EXERCISE PROMPT.
In your copy, each line below is repeated exactly and no image appears.
★ ★ ★ ★
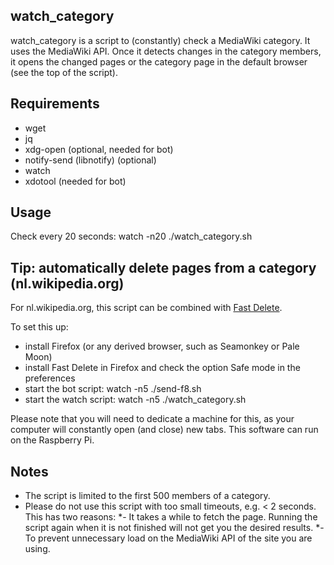 watch_category
--------------
watch_category is a script to (constantly) check a MediaWiki category. It uses the MediaWiki API. Once it detects changes in the category members, it opens the changed pages or the category page in the default browser (see the top of the script).

Requirements
------------
* wget
* jq
* xdg-open (optional, needed for bot)
* notify-send (libnotify) (optional)
* watch
* xdotool (needed for bot)

Usage
------
Check every 20 seconds:
  watch -n20 ./watch_category.sh

Tip: automatically delete pages from a category (nl.wikipedia.org)
----
For nl.wikipedia.org, this script can be combined with [Fast Delete](https://addons.mozilla.org/en-US/addon/fast-delete/).

To set this up:
* install Firefox (or any derived browser, such as Seamonkey or Pale Moon)
* install Fast Delete in Firefox and check the option Safe mode in the preferences
* start the bot script: watch -n5 ./send-f8.sh
* start the watch script: watch -n5 ./watch_category.sh

Please note that you will need to dedicate a machine for this, as your computer will constantly open (and close) new tabs. This software can run on the Raspberry Pi.

Notes
-----
* The script is limited to the first 500 members of a category.
* Please do not use this script with too small timeouts, e.g. < 2 seconds. This has two reasons:
*- It takes a while to fetch the page. Running the script again when it is not finished will not get you the desired results.
*- To prevent unnecessary load on the MediaWiki API of the site you are using.

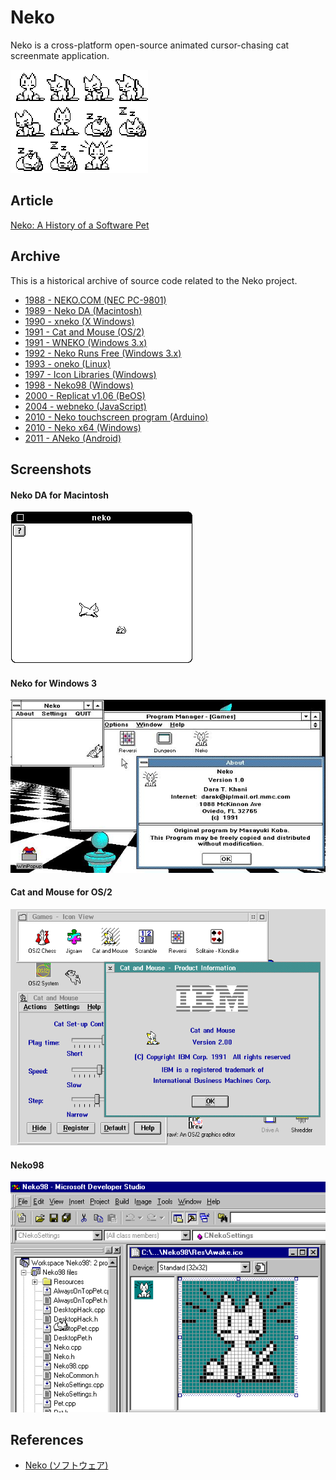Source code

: # Neko

Neko is a cross-platform open-source animated cursor-chasing cat screenmate application.

<img src='1989-macintosh-neko-da/neko_animation_steps.png' alt='Neko Animation Steps' width='220' style='max-width:100%;image-rendering:pixelated' />

## Article

[Neko: A History of a Software Pet](https://eliotakira.com/neko/)

## Archive

This is a historical archive of source code related to the Neko project.

- [1988 - NEKO.COM (NEC PC-9801)](/1988-pc98)
- [1989 - Neko DA (Macintosh)](/1989-macintosh-neko-da)
- [1990 - xneko (X Windows)](/1990-xneko)
- [1991 - Cat and Mouse (OS/2)](/1991-os2-cat-and-mouse)
- [1991 - WNEKO (Windows 3.x)](/1991-wneko)
- [1992 - Neko Runs Free (Windows 3.x)](/1992-neko-for-windows-3)
- [1993 - oneko (Linux)](/1993-linux-oneko)
- [1997 - Icon Libraries (Windows)](/1997-icon-libraries)
- [1998 - Neko98 (Windows)](/1998-windows-neko98)
- [2000 - Replicat v1.06 (BeOS)](/2000-beos-replicat)
- [2004 - webneko (JavaScript)](/2004-webneko)
- [2010 - Neko touchscreen program (Arduino)](/2010-arduino)
- [2010 - Neko x64 (Windows)](/2010-neko-x64)
- [2011 - ANeko (Android)](/2011-aneko)

## Screenshots

#### Neko DA for Macintosh

![Neko Macintosh](1989-macintosh-neko-da/neko-macintosh.png)

#### Neko for Windows 3

![Neko Windows 3](1992-neko-for-windows-3/neko-for-windows-3.jpg)

#### Cat and Mouse for OS/2

![Cat and Mouse for OS/2](1991-os2-cat-and-mouse/OS2%20Cat%20Mouse%20w%20IBM%20copyright.png)

#### Neko98

![Neko98](1998-windows-neko98/building-neko.png)

## References

- [Neko (ソフトウェア)](https://ja.wikipedia.org/wiki/Neko_(%E3%82%BD%E3%83%95%E3%83%88%E3%82%A6%E3%82%A7%E3%82%A2))
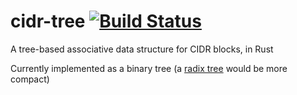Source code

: # cidr-tree [![Build Status](https://travis-ci.org/aromatt/cidr-tree.svg?branch=master)](https://travis-ci.org/aromatt/cidr-tree)
A tree-based associative data structure for CIDR blocks, in Rust

Currently implemented as a binary tree (a [radix tree](https://en.wikipedia.org/wiki/Radix_tree) would be more compact)

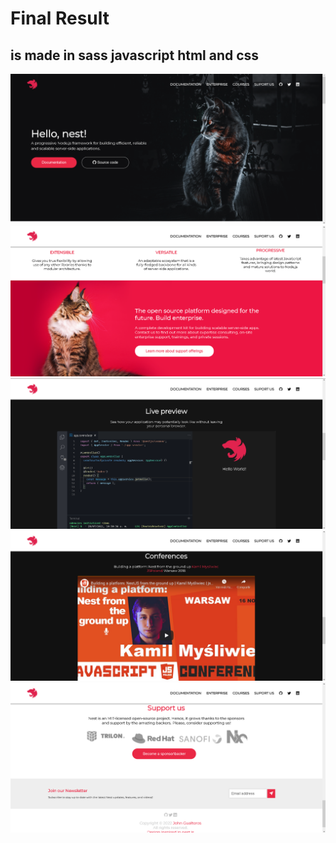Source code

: # Final Result
## is made in sass javascript html and css

![](./img/result_nest_01.png)
![](./img/result_nest_02.png)
![](./img/result_nest_03.png)
![](./img/result_nest_04.png)
![](./img/result_nest_05.png)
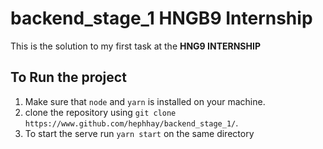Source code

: # backend_stage_1 HNGB9 Internship

This is the solution to my first task at the **HNG9 INTERNSHIP**

## To Run the project
1. Make sure that `node` and `yarn` is installed on your machine.
2. clone the repository using `git clone https://www.github.com/hephhay/backend_stage_1/`.
3. To start the serve run `yarn start` on the same directory
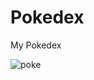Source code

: # Pokedex
My Pokedex

![poke](https://user-images.githubusercontent.com/52824782/71489916-231ec280-284e-11ea-99b0-b9faffb90f5a.gif)
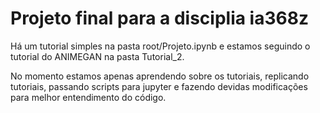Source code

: # Projeto final para a disciplia ia368z






Há um tutorial simples na pasta root/Projeto.ipynb e estamos seguindo o tutorial do ANIMEGAN na pasta
Tutorial_2.


No momento estamos apenas aprendendo sobre os tutoriais, replicando tutoriais, passando scripts para jupyter e fazendo 
devidas modificações para melhor entendimento do código.


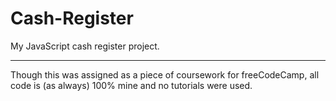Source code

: # Cash-Register
My JavaScript cash register project.
<hr>

Though this was assigned as a piece of coursework for freeCodeCamp, all code is (as always) 100% mine and no tutorials were used.
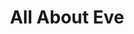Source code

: ---
title: "All About Eve"
summary: "British indie rock/pop band founded in 1984 and disbanded in 1993. They reformed 1999-2004."
image: "all-about-eve.jpg"
apple_music_artist_url: "https://music.apple.com/gb/artist/all-about-eve/13119647"
wikipedia_url: "none"
---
★ ★ ★ ★
YOUR RESPONSE.
 watch_category
--------------
watch_category is a script to (constantly) check a MediaWiki category. It uses the MediaWiki API. Once it detects changes in the category members, it opens the changed pages or the category page in the default browser (see the top of the script).

Requirements
------------
* wget
* jq
* xdg-open (optional, needed for bot)
* notify-send (libnotify) (optional)
* watch
* xdotool (needed for bot)

Usage
------
Check every 20 seconds:
  watch -n20 ./watch_category.sh

Tip: automatically delete pages from a category (nl.wikipedia.org)
----
For nl.wikipedia.org, this script can be combined with [Fast Delete](https://addons.mozilla.org/en-US/addon/fast-delete/).

To set this up:
* install Firefox (or any derived browser, such as Seamonkey or Pale Moon)
* install Fast Delete in Firefox and check the option Safe mode in the preferences
* start the bot script: watch -n5 ./send-f8.sh
* start the watch script: watch -n5 ./watch_category.sh

Please note that you will need to dedicate a machine for this, as your computer will constantly open (and close) new tabs. This software can run on the Raspberry Pi.

Notes
-----
* The script is limited to the first 500 members of a category.
* Please do not use this script with too small timeouts, e.g. < 2 seconds. This has two reasons:
*- It takes a while to fetch the page. Running the script again when it is not finished will not get you the desired results.
*- To prevent unnecessary load on the MediaWiki API of the site you are using.

Source code

: # Neko

Neko is a cross-platform open-source animated cursor-chasing cat screenmate application.

<img src='1989-macintosh-neko-da/neko_animation_steps.png' alt='Neko Animation Steps' width='220' style='max-width:100%;image-rendering:pixelated' />

## Article

[Neko: A History of a Software Pet](https://eliotakira.com/neko/)

## Archive

This is a historical archive of source code related to the Neko project.

- [1988 - NEKO.COM (NEC PC-9801)](/1988-pc98)
- [1989 - Neko DA (Macintosh)](/1989-macintosh-neko-da)
- [1990 - xneko (X Windows)](/1990-xneko)
- [1991 - Cat and Mouse (OS/2)](/1991-os2-cat-and-mouse)
- [1991 - WNEKO (Windows 3.x)](/1991-wneko)
- [1992 - Neko Runs Free (Windows 3.x)](/1992-neko-for-windows-3)
- [1993 - oneko (Linux)](/1993-linux-oneko)
- [1997 - Icon Libraries (Windows)](/1997-icon-libraries)
- [1998 - Neko98 (Windows)](/1998-windows-neko98)
- [2000 - Replicat v1.06 (BeOS)](/2000-beos-replicat)
- [2004 - webneko (JavaScript)](/2004-webneko)
- [2010 - Neko touchscreen program (Arduino)](/2010-arduino)
- [2010 - Neko x64 (Windows)](/2010-neko-x64)
- [2011 - ANeko (Android)](/2011-aneko)

## Screenshots

#### Neko DA for Macintosh

![Neko Macintosh](1989-macintosh-neko-da/neko-macintosh.png)

#### Neko for Windows 3

![Neko Windows 3](1992-neko-for-windows-3/neko-for-windows-3.jpg)

#### Cat and Mouse for OS/2

![Cat and Mouse for OS/2](1991-os2-cat-and-mouse/OS2%20Cat%20Mouse%20w%20IBM%20copyright.png)

#### Neko98

![Neko98](1998-windows-neko98/building-neko.png)

## References

- [Neko (ソフトウェア)](https://ja.wikipedia.org/wiki/Neko_(%E3%82%BD%E3%83%95%E3%83%88%E3%82%A6%E3%82%A7%E3%82%A2))
Source code

: # cidr-tree [![Build Status](https://travis-ci.org/aromatt/cidr-tree.svg?branch=master)](https://travis-ci.org/aromatt/cidr-tree)
A tree-based associative data structure for CIDR blocks, in Rust

Currently implemented as a binary tree (a [radix tree](https://en.wikipedia.org/wiki/Radix_tree) would be more compact)

Source code

: # Final Result
## is made in sass javascript html and css

![](./img/result_nest_01.png)
![](./img/result_nest_02.png)
![](./img/result_nest_03.png)
![](./img/result_nest_04.png)
![](./img/result_nest_05.png)
Source code

: # backend_stage_1 HNGB9 Internship

This is the solution to my first task at the **HNG9 INTERNSHIP**

## To Run the project
1. Make sure that `node` and `yarn` is installed on your machine.
2. clone the repository using `git clone https://www.github.com/hephhay/backend_stage_1/`.
3. To start the serve run `yarn start` on the same directory
Source code

: # Pokedex
My Pokedex

![poke](https://user-images.githubusercontent.com/52824782/71489916-231ec280-284e-11ea-99b0-b9faffb90f5a.gif)
Source code

: # Projeto final para a disciplia ia368z






Há um tutorial simples na pasta root/Projeto.ipynb e estamos seguindo o tutorial do ANIMEGAN na pasta
Tutorial_2.


No momento estamos apenas aprendendo sobre os tutoriais, replicando tutoriais, passando scripts para jupyter e fazendo 
devidas modificações para melhor entendimento do código.


Source code

: # Cash-Register
My JavaScript cash register project.
<hr>

Though this was assigned as a piece of coursework for freeCodeCamp, all code is (as always) 100% mine and no tutorials were used.
Source code

: ---
title: "All About Eve"
summary: "British indie rock/pop band founded in 1984 and disbanded in 1993. They reformed 1999-2004."
image: "all-about-eve.jpg"
apple_music_artist_url: "https://music.apple.com/gb/artist/all-about-eve/13119647"
wikipedia_url: "none"
---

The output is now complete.